◆ **EXERCISE REQUIREMENTS**
I need the lines below from the one with "### **Using the client libraries**" down to the one with "For python, using" reproduced exactly, both ends included, and nothing else.

Rendered images with source text:
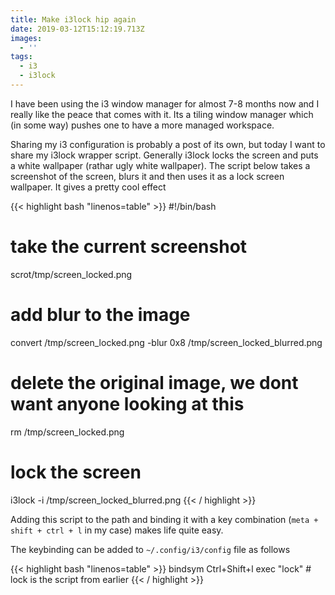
 ```yaml
---
title: Make i3lock hip again
date: 2019-03-12T15:12:19.713Z
images:
  - ''
tags:
  - i3
  - i3lock
---
```

I have been using the i3 window manager for almost 7-8 months now and I really like the peace that comes with it. Its a tiling window manager which (in some way) pushes one to have a more managed workspace. 

Sharing my i3 configuration is probably a post of its own, but today I want to share my i3lock wrapper script. Generally i3lock locks the screen and puts a white wallpaper (rathar ugly white wallpaper). The script below takes a screenshot of the screen, blurs it and then uses it as a lock screen wallpaper. It gives a pretty cool effect

{{< highlight bash "linenos=table" >}}
#!/bin/bash

# take the current screenshot
scrot/tmp/screen_locked.png

# add blur to the image
convert /tmp/screen_locked.png -blur 0x8 /tmp/screen_locked_blurred.png

# delete the original image, we dont want anyone looking at this
rm /tmp/screen_locked.png

# lock the screen
i3lock -i /tmp/screen_locked_blurred.png
{{< / highlight >}}

Adding this script to the path and binding it with a key combination (`meta + shift + ctrl + l` in my case) makes life quite easy.

The keybinding can be added to `~/.config/i3/config` file as follows

{{< highlight bash "linenos=table" >}}
 bindsym Ctrl+Shift+l exec "lock" # lock is the script from earlier
{{< / highlight >}}
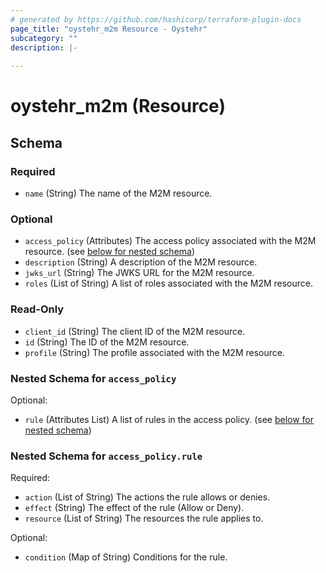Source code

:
 ```yaml
---
# generated by https://github.com/hashicorp/terraform-plugin-docs
page_title: "oystehr_m2m Resource - Oystehr"
subcategory: ""
description: |-
  
---
```


# oystehr_m2m (Resource)





<!-- schema generated by tfplugindocs -->
## Schema

### Required

- `name` (String) The name of the M2M resource.

### Optional

- `access_policy` (Attributes) The access policy associated with the M2M resource. (see [below for nested schema](#nestedatt--access_policy))
- `description` (String) A description of the M2M resource.
- `jwks_url` (String) The JWKS URL for the M2M resource.
- `roles` (List of String) A list of roles associated with the M2M resource.

### Read-Only

- `client_id` (String) The client ID of the M2M resource.
- `id` (String) The ID of the M2M resource.
- `profile` (String) The profile associated with the M2M resource.

<a id="nestedatt--access_policy"></a>
### Nested Schema for `access_policy`

Optional:

- `rule` (Attributes List) A list of rules in the access policy. (see [below for nested schema](#nestedatt--access_policy--rule))

<a id="nestedatt--access_policy--rule"></a>
### Nested Schema for `access_policy.rule`

Required:

- `action` (List of String) The actions the rule allows or denies.
- `effect` (String) The effect of the rule (Allow or Deny).
- `resource` (List of String) The resources the rule applies to.

Optional:

- `condition` (Map of String) Conditions for the rule.
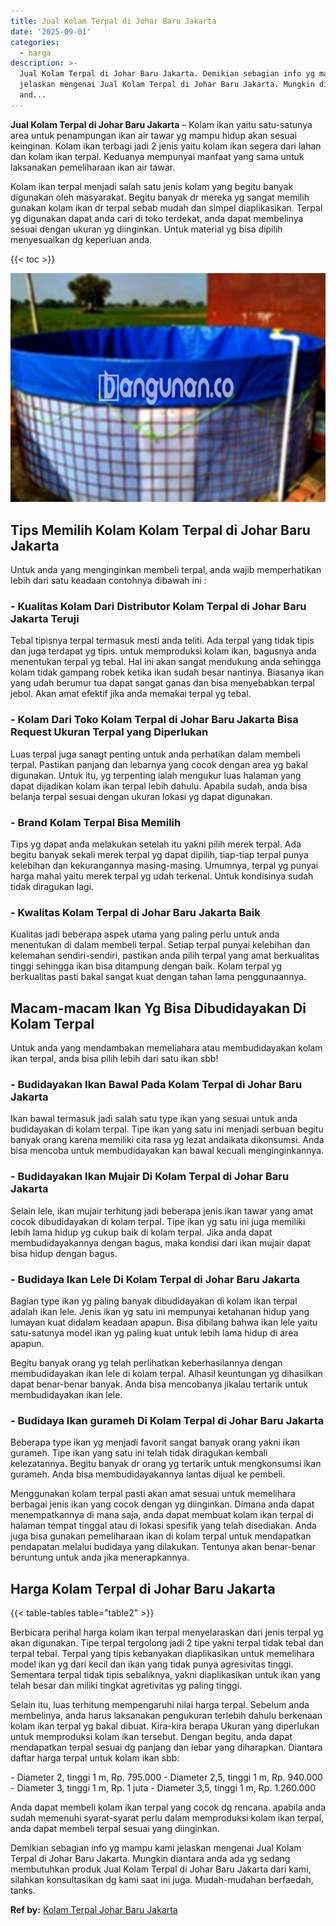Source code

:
 ```yaml
---
title: Jual Kolam Terpal di Johar Baru Jakarta
date: '2025-09-01'
categories:
  - harga
description: >-
  Jual Kolam Terpal di Johar Baru Jakarta. Demikian sebagian info yg mampu kami
  jelaskan mengenai Jual Kolam Terpal di Johar Baru Jakarta. Mungkin diantara
  and...
---
```


**Jual Kolam Terpal di Johar Baru Jakarta** – Kolam ikan yaitu satu-satunya area untuk penampungan ikan air tawar yg mampu hidup akan sesuai keinginan. Kolam ikan terbagi jadi 2 jenis yaitu kolam ikan segera dari lahan dan kolam ikan terpal. Keduanya mempunyai manfaat yang sama untuk laksanakan pemeliharaan ikan air tawar.

Kolam ikan terpal menjadi salah satu jenis kolam yang begitu banyak digunakan oleh masyarakat. Begitu banyak dr mereka yg sangat memilih gunakan kolam ikan dr terpal sebab mudah dan simpel diaplikasikan. Terpal yg digunakan dapat anda cari di toko terdekat, anda dapat membelinya sesuai dengan ukuran yg diinginkan. Untuk material yg bisa dipilih menyesuaikan dg keperluan anda.

{{< toc >}}

![Jual Kolam Terpal di Johar Baru Jakarta](/images/jual-kolam-terpal-54.png)

## Tips Memilih Kolam Kolam Terpal di Johar Baru Jakarta

Untuk anda yang menginginkan membeli terpal, anda wajib memperhatikan lebih dari satu keadaan contohnya dibawah ini :

### \- Kualitas Kolam Dari Distributor Kolam Terpal di Johar Baru Jakarta Teruji

Tebal tipisnya terpal termasuk mesti anda teliti. Ada terpal yang tidak tipis dan juga terdapat yg tipis. untuk memproduksi kolam ikan, bagusnya anda menentukan terpal yg tebal. Hal ini akan sangat mendukung anda sehingga kolam tidak gampang robek ketika ikan sudah besar nantinya. Biasanya ikan yang udah berumur tua dapat sangat ganas dan bisa menyebabkan terpal jebol. Akan amat efektif jika anda memakai terpal yg tebal.

### \- Kolam Dari Toko Kolam Terpal di Johar Baru Jakarta Bisa Request Ukuran Terpal yang Diperlukan

Luas terpal juga sanagt penting untuk anda perhatikan dalam membeli terpal. Pastikan panjang dan lebarnya yang cocok dengan area yg bakal digunakan. Untuk itu, yg terpenting ialah mengukur luas halaman yang dapat dijadikan kolam ikan terpal lebih dahulu. Apabila sudah, anda bisa belanja terpal sesuai dengan ukuran lokasi yg dapat digunakan.

### \- Brand Kolam Terpal Bisa Memilih

Tips yg dapat anda melakukan setelah itu yakni pilih merek terpal. Ada begitu banyak sekali merek terpal yg dapat dipilih, tiap-tiap terpal punya kelebihan dan kekurangannya masing-masing. Umumnya, terpal yg punyai harga mahal yaitu merek terpal yg udah terkenal. Untuk kondisinya sudah tidak diragukan lagi.

### \- Kwalitas Kolam Terpal di Johar Baru Jakarta Baik

Kualitas jadi beberapa aspek utama yang paling perlu untuk anda menentukan di dalam membeli terpal. Setiap terpal punyai kelebihan dan kelemahan sendiri-sendiri, pastikan anda pilih terpal yang amat berkualitas tinggi sehingga ikan bisa ditampung dengan baik. Kolam terpal yg berkualitas pasti bakal sangat kuat dengan tahan lama penggunaannya.

## Macam-macam Ikan Yg Bisa Dibudidayakan Di Kolam Terpal

Untuk anda yang mendambakan memeliahara atau membudidayakan kolam ikan terpal, anda bisa pilih lebih dari satu ikan sbb!

### \- Budidayakan Ikan Bawal Pada Kolam Terpal di Johar Baru Jakarta

Ikan bawal termasuk jadi salah satu type ikan yang sesuai untuk anda budidayakan di kolam terpal. Tipe ikan yang satu ini menjadi serbuan begitu banyak orang karena memiliki cita rasa yg lezat andaikata dikonsumsi. Anda bisa mencoba untuk membudidayakan kan bawal kecuali menginginkannya.

### \- Budidayakan Ikan Mujair Di Kolam Terpal di Johar Baru Jakarta

Selain lele, ikan mujair terhitung jadi beberapa jenis ikan tawar yang amat cocok dibudidayakan di kolam terpal. Tipe ikan yg satu ini juga memiliki lebih lama hidup yg cukup baik di kolam terpal. Jika anda dapat membudidayakannya dengan bagus, maka kondisi dari ikan mujair dapat bisa hidup dengan bagus.

### \- Budidaya Ikan Lele Di Kolam Terpal di Johar Baru Jakarta

Bagian type ikan yg paling banyak dibudidayakan di kolam ikan terpal adalah ikan lele. Jenis ikan yg satu ini mempunyai ketahanan hidup yang lumayan kuat didalam keadaan apapun. Bisa dibilang bahwa ikan lele yaitu satu-satunya model ikan yg paling kuat untuk lebih lama hidup di area apapun.

Begitu banyak orang yg telah perlihatkan keberhasilannya dengan membudidayakan ikan lele di kolam terpal. Alhasil keuntungan yg dihasilkan dapat benar-benar banyak. Anda bisa mencobanya jikalau tertarik untuk membudidayakan ikan lele.

### \- Budidaya Ikan gurameh Di Kolam Terpal di Johar Baru Jakarta

Beberapa type ikan yg menjadi favorit sangat banyak orang yakni ikan gurameh. Tipe ikan yang satu ini telah tidak diragukan kembali kelezatannya. Begitu banyak dr orang yg tertarik untuk mengkonsumsi ikan gurameh. Anda bisa membudidayakannya lantas dijual ke pembeli.

Menggunakan kolam terpal pasti akan amat sesuai untuk memelihara berbagai jenis ikan yang cocok dengan yg diinginkan. Dimana anda dapat menempatkannya di mana saja, anda dapat membuat kolam ikan terpal di halaman tempat tinggal atau di lokasi spesifik yang telah disediakan. Anda juga bisa gunakan pemeliharaan ikan di kolam terpal untuk mendapatkan pendapatan melalui budidaya yang dilakukan. Tentunya akan benar-benar beruntung untuk anda jika menerapkannya.

## Harga Kolam Terpal di Johar Baru Jakarta

{{< table-tables table="table2" >}}

Berbicara perihal harga kolam ikan terpal menyelaraskan dari jenis terpal yg akan digunakan. Tipe terpal tergolong jadi 2 tipe yakni terpal tidak tebal dan terpal tebal. Terpal yang tipis kebanyakan diaplikasikan untuk memelihara model ikan yg dari kecil dan ikan yang tidak punya agresivitas tinggi. Sementara terpal tidak tipis sebaliknya, yakni diaplikasikan untuk ikan yang telah besar dan miliki tingkat agretivitas yg paling tinggi.

Selain itu, luas terhitung mempengaruhi nilai harga terpal. Sebelum anda membelinya, anda harus laksanakan pengukuran terlebih dahulu berkenaan kolam ikan terpal yg bakal dibuat. Kira-kira berapa Ukuran yang diperlukan untuk memproduksi kolam ikan tersebut. Dengan begitu, anda dapat mendapatkan terpal sesuai dg panjang dan lebar yang diharapkan. Diantara daftar harga terpal untuk kolam ikan sbb:

\- Diameter 2, tinggi 1 m, Rp. 795.000 - Diameter 2,5, tinggi 1 m, Rp. 940.000 - Diameter 3, tinggi 1 m, Rp. 1 juta - Diameter 3,5, tinggi 1 m, Rp. 1.260.000

Anda dapat membeli kolam ikan terpal yang cocok dg rencana. apabila anda sudah memenuhi syarat-syarat perlu dalam memproduksi kolam ikan terpal, anda dapat membeli terpal sesuai yang diinginkan.

Demikian sebagian info yg mampu kami jelaskan mengenai Jual Kolam Terpal di Johar Baru Jakarta. Mungkin diantara anda ada yg sedang membutuhkan produk Jual Kolam Terpal di Johar Baru Jakarta dari kami, silahkan konsultasikan dg kami saat ini juga. Mudah-mudahan berfaedah, tanks.

**Ref by:** [Kolam Terpal Johar Baru Jakarta](https://id.wikipedia.org/wiki/Kolam)
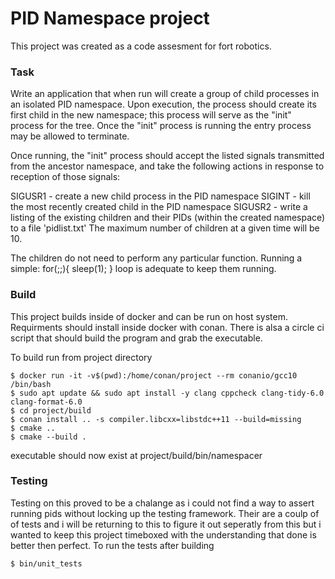# PID Namespace project

This project was created as a code assesment for fort robotics. 

### Task
Write an application that when run will create a group of child processes in an isolated PID namespace. Upon execution, the process should create its first child in the new namespace; this process will serve as the "init" process for the tree. Once the "init" process is running the entry process may be allowed to terminate.

Once running, the "init" process should accept the listed signals transmitted from the ancestor namespace, and take the following actions in response to reception of those signals:

SIGUSR1 - create a new child process in the PID namespace
SIGINT - kill the most recently created child in the PID namespace
SIGUSR2 - write a listing of the existing children and their PIDs (within the created namespace) to a file 'pidlist.txt'
The maximum number of children at a given time will be 10.

The children do not need to perform any particular function. Running a simple: for(;;){ sleep(1); } loop is adequate to keep them running.

### Build
This project builds inside of docker and can be run on host system. Requirments should install inside docker with conan.
There is alsa a circle ci script that should build the program and grab the executable.

To build run from project directory

```
$ docker run -it -v$(pwd):/home/conan/project --rm conanio/gcc10 /bin/bash
$ sudo apt update && sudo apt install -y clang cppcheck clang-tidy-6.0 clang-format-6.0
$ cd project/build
$ conan install .. -s compiler.libcxx=libstdc++11 --build=missing
$ cmake ..
$ cmake --build .
```

executable should now exist at project/build/bin/namespacer

### Testing
Testing on this proved to be a chalange as i could not find a way to assert running pids without locking up the testing framework. Their are a coulp of of tests and i will be returning to this to figure it out seperatly from this but i wanted to keep this project timeboxed with the understanding that done is better then perfect.
To run the tests after building 
```
$ bin/unit_tests
```

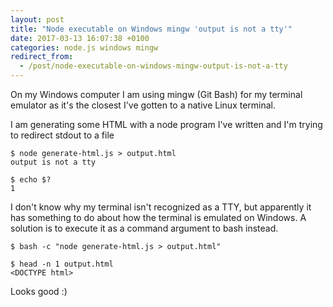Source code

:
```yaml
---
layout: post
title: "Node executable on Windows mingw 'output is not a tty'"
date: 2017-03-13 16:07:38 +0100
categories: node.js windows mingw
redirect_from:
  - /post/node-executable-on-windows-mingw-output-is-not-a-tty
---
```


On my Windows computer I am using mingw (Git Bash) for my terminal emulator as it's the closest I've gotten to a native Linux terminal.

I am generating some HTML with a node program I've written and I'm trying to redirect stdout to a file

    $ node generate-html.js > output.html
    output is not a tty

    $ echo $?
    1

I don't know why my terminal isn't recognized as a TTY, but apparently it has something to do about how the terminal is emulated on Windows. A solution is to execute it as a command argument to bash instead.

    $ bash -c "node generate-html.js > output.html"

    $ head -n 1 output.html
    <DOCTYPE html>

Looks good :)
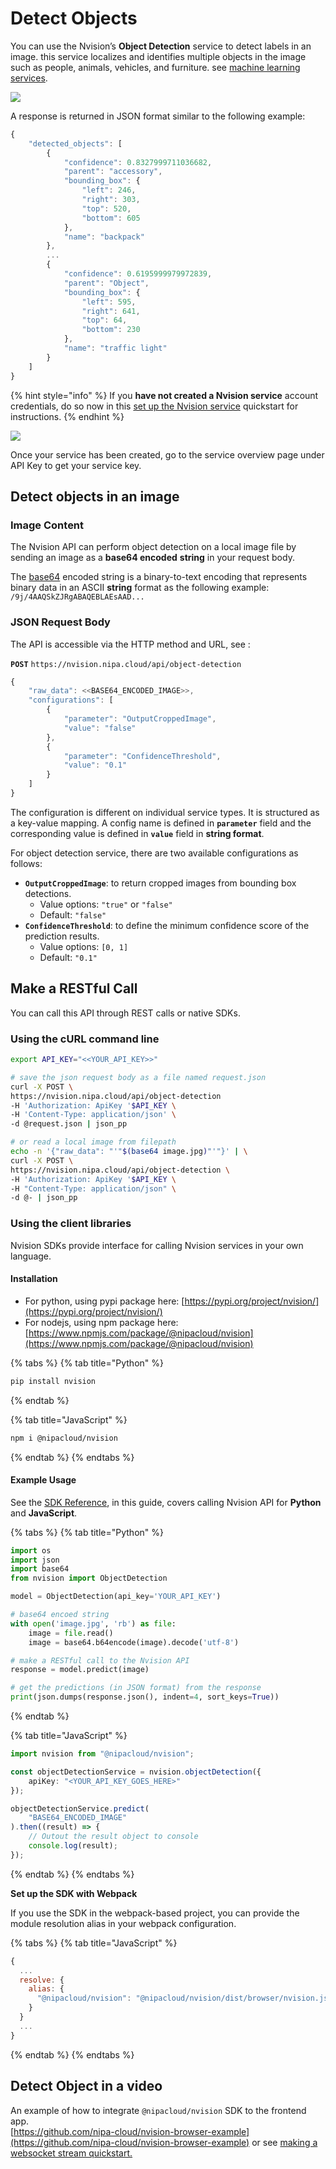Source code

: # Detect Objects

You can use the Nvision’s **Object Detection** service to detect labels in an image. this service localizes and identifies multiple objects in the image such as people, animals, vehicles, and furniture. see [machine learning services](https://nvision-docs.nipa.cloud/machine-learning-services).

![](../.gitbook/assets/street.png)

A response is returned in JSON format similar to the following example:

```javascript
{
    "detected_objects": [
        {
            "confidence": 0.8327999711036682,
            "parent": "accessory",
            "bounding_box": {
                "left": 246,
                "right": 303,
                "top": 520,
                "bottom": 605
            },
            "name": "backpack"
        },
        ...
        {
            "confidence": 0.6195999979972839,
            "parent": "Object",
            "bounding_box": {
                "left": 595,
                "right": 641,
                "top": 64,
                "bottom": 230
            },
            "name": "traffic light"
        }
    ]
}
```

{% hint style="info" %}
If you **have not created a Nvision service** account credentials, do so now in this [set up the Nvision service](https://nvision-docs.nipa.cloud/quickstarts/set-up-the-nvision-api) quickstart for instructions.
{% endhint %}

![](https://github.com/nipa-cloud/nvision-docs/tree/4dd57a781d8c7e0e7a52ed92de991bc986e2b4be/.gitbook/assets/screenshot-from-2020-01-16-14-06-50%20%281%29.png)

Once your service has been created, go to the service overview page under API Key to get your service key.

## Detect objects in an image

### Image Content

The Nvision API can perform object detection on a local image file by sending an image as a **base64 encoded** **string** in your request body.

The [base64](https://en.wikipedia.org/wiki/Base64) encoded string is a binary-to-text encoding that represents binary data in an ASCII **string** format as the following example: `/9j/4AAQSkZJRgABAQEBLAEsAAD...`

### JSON Request Body

The API is accessible via the HTTP method and URL, see :

**`POST`** `https://nvision.nipa.cloud/api/object-detection`

```javascript
{
    "raw_data": <<BASE64_ENCODED_IMAGE>>,
    "configurations": [
        {
            "parameter": "OutputCroppedImage",
            "value": "false"
        },
        {
            "parameter": "ConfidenceThreshold",
            "value": "0.1"
        }
    ]
}
```

The configuration is different on individual service types. It is structured as a key-value mapping. A config name is defined in **`parameter`** field and the corresponding value is defined in **`value`** field in **string format**.

For object detection service, there are two available configurations as follows:

* **`OutputCroppedImage`**: to return cropped images from bounding box detections.
  * Value options: `"true"` or `"false"`
  * Default: `"false"`
* **`ConfidenceThreshold`**: to define the minimum confidence score of the prediction results.
  * Value options: `[0, 1]`
  * Default: `"0.1"`

## Make a RESTful Call

You can call this API through REST calls or native SDKs.

### **Using the cURL command line**

```bash
export API_KEY="<<YOUR_API_KEY>>"

# save the json request body as a file named request.json
curl -X POST \
https://nvision.nipa.cloud/api/object-detection
-H 'Authorization: ApiKey '$API_KEY \
-H 'Content-Type: application/json' \
-d @request.json | json_pp

# or read a local image from filepath
echo -n '{"raw_data": "'"$(base64 image.jpg)"'"}' | \
curl -X POST \
https://nvision.nipa.cloud/api/object-detection \
-H 'Authorization: ApiKey '$API_KEY \
-H "Content-Type: application/json" \
-d @- | json_pp
```

### **Using the client libraries**

Nvision SDKs provide interface for calling Nvision services in your own language.

#### **Installation**

* For python, using pypi package here: [https://pypi.org/project/nvision/](https://pypi.org/project/nvision/)
* For nodejs, using npm package here: [https://www.npmjs.com/package/@nipacloud/nvision](https://www.npmjs.com/package/@nipacloud/nvision)

{% tabs %}
{% tab title="Python" %}
```bash
pip install nvision
```
{% endtab %}

{% tab title="JavaScript" %}
```bash
npm i @nipacloud/nvision
```
{% endtab %}
{% endtabs %}

#### Example Usage

See the [SDK Reference](https://nvision-docs.nipa.cloud/api-references/python-sdk), in this guide, covers calling Nvision API for **Python** and **JavaScript**.

{% tabs %}
{% tab title="Python" %}
```python
import os
import json
import base64
from nvision import ObjectDetection

model = ObjectDetection(api_key='YOUR_API_KEY')

# base64 encoed string
with open('image.jpg', 'rb') as file:
    image = file.read()
    image = base64.b64encode(image).decode('utf-8')

# make a RESTful call to the Nvision API
response = model.predict(image)

# get the predictions (in JSON format) from the response
print(json.dumps(response.json(), indent=4, sort_keys=True))
```
{% endtab %}

{% tab title="JavaScript" %}
```typescript
import nvision from "@nipacloud/nvision";

const objectDetectionService = nvision.objectDetection({
    apiKey: "<YOUR_API_KEY_GOES_HERE>"
});

objectDetectionService.predict(
    "BASE64_ENCODED_IMAGE"
).then((result) => {
    // Outout the result object to console
    console.log(result);
});
```
{% endtab %}
{% endtabs %}

**Set up the SDK with Webpack**

If you use the SDK in the webpack-based project, you can provide the module resolution alias in your webpack configuration.

{% tabs %}
{% tab title="JavaScript" %}
```javascript
{
  ...
  resolve: {
    alias: {
      "@nipacloud/nvision": "@nipacloud/nvision/dist/browser/nvision.js"
    }
  }
  ...
}
```
{% endtab %}
{% endtabs %}

## Detect Object in a video

An example of how to integrate `@nipacloud/nvision` SDK to the frontend app.  
[https://github.com/nipa-cloud/nvision-browser-example](https://github.com/nipa-cloud/nvision-browser-example) or see [making a websocket stream quickstart.](../quickstarts/make-a-websocket-stream.md)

◆ **TASK RESPONSE**
### **Using the client libraries**

Nvision SDKs provide interface for calling Nvision services in your own language.

#### **Installation**

* For python, using pypi package here: [https://pypi.org/project/nvision/](https://pypi.org/project/nvision/)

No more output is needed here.